Examples: unclear or nuclear, sudan or sedan, Chris or Christ, Sudan for Sedan ..... in other words, a small, very small typograhic mistake, that ends up making a big difference in the meaning.
EXAMPLE: letter from editor of Palm Beach Post, Florida: [Tom Morris of Jupiter flagged an atomic typo in the May 14 article, "Crist to run Martinez's Senate campaign," about Florida Attorney General Charlie Crist and U.S. Senate candidate Mel Martinez. Regarding the quote, " 'We share the same values, conservative values,' Christ said," Morris noted: "It's printed Christ, C-h-r-i-s-t, instead of Crist, C-r-i-s-t. I'm sure Christ doesn't back Sen. Martinez's campaign. I think it is a mistake and should be corrected."]
C.F. Hanif, the editorial ombudsman at the Palm Beach Post, used this term in print one day when he wrote:
Media helped to keep 'the secret'
... Ms. Reid e-mailed her letter ("Don't make women wait days for 'morning after' pills") about the status
of the emergency contraceptive EC. An atomic typo during Spellcheck is my best guess for how EC became
EX in each case, a mistake that still should have been caught.
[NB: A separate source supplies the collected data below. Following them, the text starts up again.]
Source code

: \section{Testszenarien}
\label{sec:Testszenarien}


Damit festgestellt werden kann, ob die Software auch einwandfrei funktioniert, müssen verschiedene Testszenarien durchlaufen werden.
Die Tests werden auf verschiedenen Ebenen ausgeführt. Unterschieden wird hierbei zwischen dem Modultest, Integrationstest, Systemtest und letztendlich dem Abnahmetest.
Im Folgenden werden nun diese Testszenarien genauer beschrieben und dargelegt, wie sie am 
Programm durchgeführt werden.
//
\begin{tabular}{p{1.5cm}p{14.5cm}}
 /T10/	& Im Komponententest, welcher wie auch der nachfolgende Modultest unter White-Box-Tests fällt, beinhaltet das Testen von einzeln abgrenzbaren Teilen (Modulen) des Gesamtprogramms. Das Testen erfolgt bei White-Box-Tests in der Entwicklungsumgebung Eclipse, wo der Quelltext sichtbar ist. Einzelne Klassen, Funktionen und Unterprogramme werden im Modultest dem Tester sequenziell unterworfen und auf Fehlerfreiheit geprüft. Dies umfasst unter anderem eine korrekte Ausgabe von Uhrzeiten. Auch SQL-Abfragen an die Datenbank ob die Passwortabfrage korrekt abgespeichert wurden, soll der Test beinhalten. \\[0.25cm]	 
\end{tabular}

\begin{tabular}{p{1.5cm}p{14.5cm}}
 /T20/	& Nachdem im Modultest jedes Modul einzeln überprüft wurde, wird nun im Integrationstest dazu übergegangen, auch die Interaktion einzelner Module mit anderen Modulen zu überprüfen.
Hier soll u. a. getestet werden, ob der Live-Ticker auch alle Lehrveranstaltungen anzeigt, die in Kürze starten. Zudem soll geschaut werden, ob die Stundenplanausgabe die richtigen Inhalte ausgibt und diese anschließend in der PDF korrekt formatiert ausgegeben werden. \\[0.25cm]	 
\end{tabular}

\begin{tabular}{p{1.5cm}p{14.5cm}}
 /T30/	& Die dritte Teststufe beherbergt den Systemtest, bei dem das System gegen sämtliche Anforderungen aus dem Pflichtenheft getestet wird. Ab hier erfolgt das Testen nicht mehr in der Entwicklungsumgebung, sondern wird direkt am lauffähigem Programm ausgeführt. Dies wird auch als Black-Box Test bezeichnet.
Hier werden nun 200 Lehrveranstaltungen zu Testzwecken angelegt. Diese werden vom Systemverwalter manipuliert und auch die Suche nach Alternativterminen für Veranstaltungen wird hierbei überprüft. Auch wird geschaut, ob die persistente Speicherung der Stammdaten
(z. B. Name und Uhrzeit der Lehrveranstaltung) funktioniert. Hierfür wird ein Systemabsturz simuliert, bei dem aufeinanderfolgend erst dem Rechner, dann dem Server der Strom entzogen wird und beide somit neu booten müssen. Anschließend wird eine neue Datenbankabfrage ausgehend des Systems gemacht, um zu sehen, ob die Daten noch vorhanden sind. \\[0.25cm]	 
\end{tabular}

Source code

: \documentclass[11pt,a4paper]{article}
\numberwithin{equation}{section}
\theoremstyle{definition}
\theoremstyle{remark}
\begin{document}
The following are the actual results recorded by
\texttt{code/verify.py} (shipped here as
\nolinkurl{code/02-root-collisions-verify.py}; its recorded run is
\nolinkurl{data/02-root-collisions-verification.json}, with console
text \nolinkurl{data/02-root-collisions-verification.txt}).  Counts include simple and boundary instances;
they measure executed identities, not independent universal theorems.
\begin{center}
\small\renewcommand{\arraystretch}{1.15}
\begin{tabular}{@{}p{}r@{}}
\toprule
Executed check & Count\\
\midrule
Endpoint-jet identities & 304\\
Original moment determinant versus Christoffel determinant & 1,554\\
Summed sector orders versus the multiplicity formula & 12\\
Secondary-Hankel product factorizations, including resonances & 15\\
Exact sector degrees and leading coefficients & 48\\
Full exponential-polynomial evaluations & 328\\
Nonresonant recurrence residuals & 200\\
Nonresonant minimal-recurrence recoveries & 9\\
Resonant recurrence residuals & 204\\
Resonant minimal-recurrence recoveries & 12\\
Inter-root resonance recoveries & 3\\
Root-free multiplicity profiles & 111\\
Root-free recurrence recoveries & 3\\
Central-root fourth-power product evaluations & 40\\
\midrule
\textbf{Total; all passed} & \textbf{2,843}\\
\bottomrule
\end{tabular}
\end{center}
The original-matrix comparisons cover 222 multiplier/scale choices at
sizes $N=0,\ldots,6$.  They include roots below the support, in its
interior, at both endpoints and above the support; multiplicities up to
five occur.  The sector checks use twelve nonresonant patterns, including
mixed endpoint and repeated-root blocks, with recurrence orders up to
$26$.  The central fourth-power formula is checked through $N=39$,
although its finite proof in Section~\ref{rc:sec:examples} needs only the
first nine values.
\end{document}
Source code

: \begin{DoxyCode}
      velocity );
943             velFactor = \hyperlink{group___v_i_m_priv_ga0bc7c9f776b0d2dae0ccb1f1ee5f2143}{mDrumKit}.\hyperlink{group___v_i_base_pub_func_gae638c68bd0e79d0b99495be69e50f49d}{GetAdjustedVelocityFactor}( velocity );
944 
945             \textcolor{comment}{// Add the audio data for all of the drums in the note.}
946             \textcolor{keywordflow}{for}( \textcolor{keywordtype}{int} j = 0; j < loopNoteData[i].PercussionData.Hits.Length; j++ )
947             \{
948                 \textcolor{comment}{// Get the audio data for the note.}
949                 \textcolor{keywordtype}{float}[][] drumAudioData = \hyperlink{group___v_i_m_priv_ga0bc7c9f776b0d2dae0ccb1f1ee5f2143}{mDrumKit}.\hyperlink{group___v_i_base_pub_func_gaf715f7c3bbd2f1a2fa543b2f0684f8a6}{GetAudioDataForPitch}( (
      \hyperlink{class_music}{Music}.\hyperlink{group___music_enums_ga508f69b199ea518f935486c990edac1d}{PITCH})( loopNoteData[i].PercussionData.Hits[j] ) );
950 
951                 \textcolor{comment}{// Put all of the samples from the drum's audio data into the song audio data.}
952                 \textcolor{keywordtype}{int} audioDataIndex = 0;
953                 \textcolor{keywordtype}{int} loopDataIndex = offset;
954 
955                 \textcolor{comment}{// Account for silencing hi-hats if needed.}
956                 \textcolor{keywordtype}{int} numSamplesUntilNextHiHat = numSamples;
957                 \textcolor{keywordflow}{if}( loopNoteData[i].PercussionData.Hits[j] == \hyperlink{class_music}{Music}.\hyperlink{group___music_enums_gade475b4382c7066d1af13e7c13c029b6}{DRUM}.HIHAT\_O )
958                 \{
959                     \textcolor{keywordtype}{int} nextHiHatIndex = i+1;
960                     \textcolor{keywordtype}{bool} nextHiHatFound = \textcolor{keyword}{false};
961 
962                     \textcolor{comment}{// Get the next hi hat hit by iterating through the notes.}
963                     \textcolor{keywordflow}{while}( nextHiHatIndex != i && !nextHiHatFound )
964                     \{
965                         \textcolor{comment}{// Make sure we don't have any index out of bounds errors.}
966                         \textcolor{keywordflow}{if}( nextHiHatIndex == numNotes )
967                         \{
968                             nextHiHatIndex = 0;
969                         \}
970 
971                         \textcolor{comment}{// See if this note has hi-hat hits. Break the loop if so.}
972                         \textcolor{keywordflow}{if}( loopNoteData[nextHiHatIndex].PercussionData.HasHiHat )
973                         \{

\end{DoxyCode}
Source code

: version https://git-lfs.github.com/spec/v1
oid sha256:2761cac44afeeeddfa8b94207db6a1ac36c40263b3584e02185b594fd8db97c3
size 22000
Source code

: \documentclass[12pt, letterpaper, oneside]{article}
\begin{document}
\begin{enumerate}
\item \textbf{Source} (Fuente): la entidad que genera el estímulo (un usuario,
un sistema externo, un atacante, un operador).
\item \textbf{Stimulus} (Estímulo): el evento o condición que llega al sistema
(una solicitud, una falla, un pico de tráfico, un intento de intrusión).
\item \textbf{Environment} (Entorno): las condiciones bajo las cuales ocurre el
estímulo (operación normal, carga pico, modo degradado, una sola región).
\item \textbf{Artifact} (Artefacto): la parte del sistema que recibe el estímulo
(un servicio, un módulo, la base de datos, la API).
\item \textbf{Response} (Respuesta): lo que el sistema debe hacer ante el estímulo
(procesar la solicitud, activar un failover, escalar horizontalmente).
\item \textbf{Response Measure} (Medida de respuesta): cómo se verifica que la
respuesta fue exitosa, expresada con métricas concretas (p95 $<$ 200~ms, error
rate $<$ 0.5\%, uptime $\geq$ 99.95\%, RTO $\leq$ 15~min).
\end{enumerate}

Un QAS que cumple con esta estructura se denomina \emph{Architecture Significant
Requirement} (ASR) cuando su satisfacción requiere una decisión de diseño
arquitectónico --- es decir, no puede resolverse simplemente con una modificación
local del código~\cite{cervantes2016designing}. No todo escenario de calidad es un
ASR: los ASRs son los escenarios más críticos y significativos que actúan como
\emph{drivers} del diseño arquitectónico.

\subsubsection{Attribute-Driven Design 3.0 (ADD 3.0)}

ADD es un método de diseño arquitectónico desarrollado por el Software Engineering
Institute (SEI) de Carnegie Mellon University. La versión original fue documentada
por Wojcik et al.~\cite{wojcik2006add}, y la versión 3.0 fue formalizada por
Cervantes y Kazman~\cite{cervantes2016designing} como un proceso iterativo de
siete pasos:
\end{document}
Atomic Typo: A stenographer for the U.S. Congress generated headlines in the Sudanese media this week by giving the mistaken impression theUnited States conducted nuclear tests in the African country in 1962and 1970. The Sudanese government asked the United States for an explanation about a Web site report that a subcommittee of the U.S.House of Representatives Armed Services Committee had talked about the tests in Sudan. But Foreign Minister Mustafa Osman Ismail, who had summoned the U.S. charge d'affaires on hearing the news, said it turned out that the word Sudan was merely a typing error for Sedan, the name of a nuclear test site in Nevada.
So it appears that an atomic typo is a very small typo, one letter or two letters, done in a very tiny, atomic kind of way, like an atomic particle, as if one small difference makes the difference. This, I now believe, is the meaning of the term.
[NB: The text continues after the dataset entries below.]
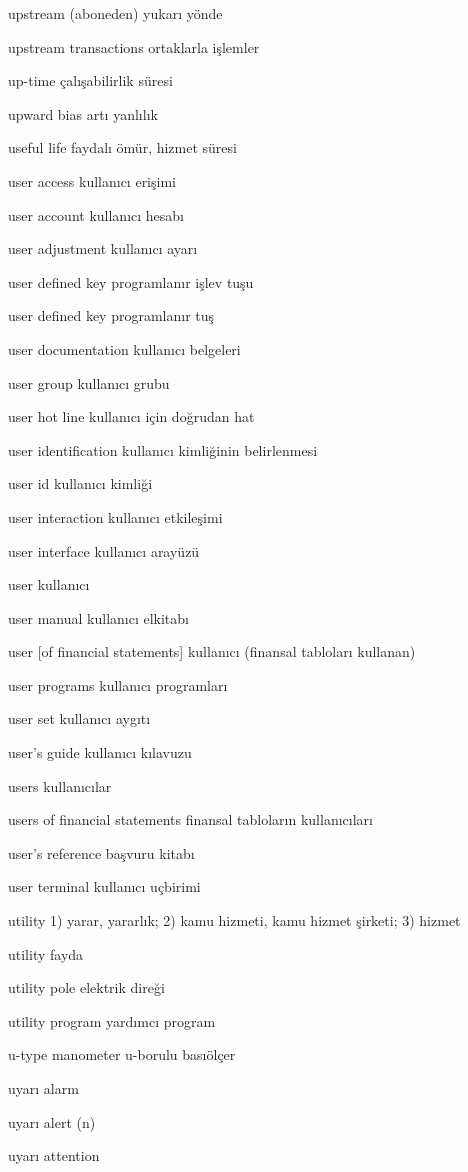 \documentclass[12pt,fleqn]{article}\usepackage{../../common}
\begin{document}
upstream (aboneden) yukarı yönde

upstream transactions ortaklarla işlemler

up-time çalışabilirlik süresi

upward bias artı yanlılık

useful life faydalı ömür, hizmet süresi

user access kullanıcı erişimi

user account kullanıcı hesabı

user adjustment kullanıcı ayarı

user defined key programlanır işlev tuşu

user defined key programlanır tuş

user documentation kullanıcı belgeleri

user group kullanıcı grubu

user hot line kullanıcı için doğrudan hat

user identification kullanıcı kimliğinin belirlenmesi

user id kullanıcı kimliği

user interaction kullanıcı etkileşimi

user interface kullanıcı arayüzü

user kullanıcı

user manual kullanıcı elkitabı

user [of financial statements] kullanıcı (finansal tabloları kullanan)

user programs kullanıcı programları

user set kullanıcı aygıtı

user's guide kullanıcı kılavuzu

users kullanıcılar

users of financial statements finansal tabloların kullanıcıları

user's reference başvuru kitabı

user terminal kullanıcı uçbirimi

utility 1) yarar, yararlık; 2) kamu hizmeti, kamu hizmet şirketi; 3) hizmet

utility fayda

utility pole elektrik direği

utility program yardımcı program

u-type manometer u-borulu basıölçer

uyarı alarm

uyarı alert (n)

uyarı attention
\end{document}
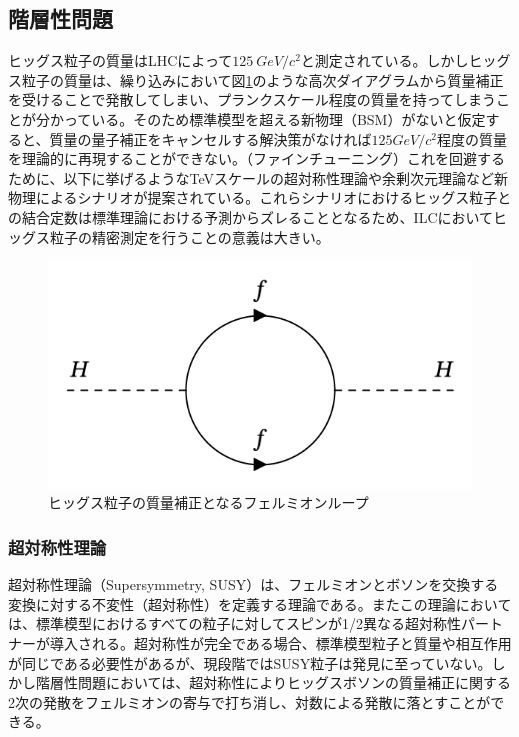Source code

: \subsection{階層性問題}
ヒッグス粒子の質量はLHCによって$125\ GeV/c^2$と測定されている。しかしヒッグス粒子の質量は、繰り込みにおいて図\ref{hierarchy}のような高次ダイアグラムから質量補正を受けることで発散してしまい、プランクスケール程度の質量を持ってしまうことが分かっている。そのため標準模型を超える新物理（BSM）がないと仮定すると、質量の量子補正をキャンセルする解決策がなければ$125GeV/c^2$程度の質量を理論的に再現することができない。（ファインチューニング）これを回避するために、以下に挙げるようなTeVスケールの超対称性理論や余剰次元理論など新物理によるシナリオが提案されている。これらシナリオにおけるヒッグス粒子との結合定数は標準理論における予測からズレることとなるため、ILCにおいてヒッグス粒子の精密測定を行うことの意義は大きい。
\begin{figure}[h]
	\begin{center}
 \includegraphics[keepaspectratio, scale=0.4]
 	{Figure/Introduction/feynman.png}
 		\caption{ヒッグス粒子の質量補正となるフェルミオンループ}
 		\label{hierarchy}
	\end{center}
\end{figure}
\subsubsection{超対称性理論}
超対称性理論（Supersymmetry, SUSY）は、フェルミオンとボソンを交換する変換に対する不変性（超対称性）を定義する理論である。またこの理論においては、標準模型におけるすべての粒子に対してスピンが1/2異なる超対称性パートナーが導入される。超対称性が完全である場合、標準模型粒子と質量や相互作用が同じである必要性があるが、現段階ではSUSY粒子は発見に至っていない。しかし階層性問題においては、超対称性によりヒッグスボソンの質量補正に関する2次の発散をフェルミオンの寄与で打ち消し、対数による発散に落とすことができる。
"Please apologize to your atomic typo puzzled friend for me. That was just me having a little fun with a catchy phrase from a reader that has stayed with me since I first reported it in August 1995:
On stationery that showed a beaver saying, ``It's just one dam project after another,'' R. T. of Palm Beach made my day. ``Wow! An atomic typo!'' he wrote, referring to the article that said ``There was blackslapping and handshaking all evening.''
Being an American of African decent, you can imagine I had to smile at that one."
LATER, after a google search, we found that a Mr or Dr Peter J. Farago, Editor of CHEMISTRY IN BRITAIN, now called CHEMISTRY WORLD, wittily presented
observations on "Editing: Good and Bad, Necessary or Not." He sees the
purpose of an editor to be "grit in your oyster" and to avoid famous
atomic typos such as "Unclear Physics." SEE NUCLEAR PHYSICS.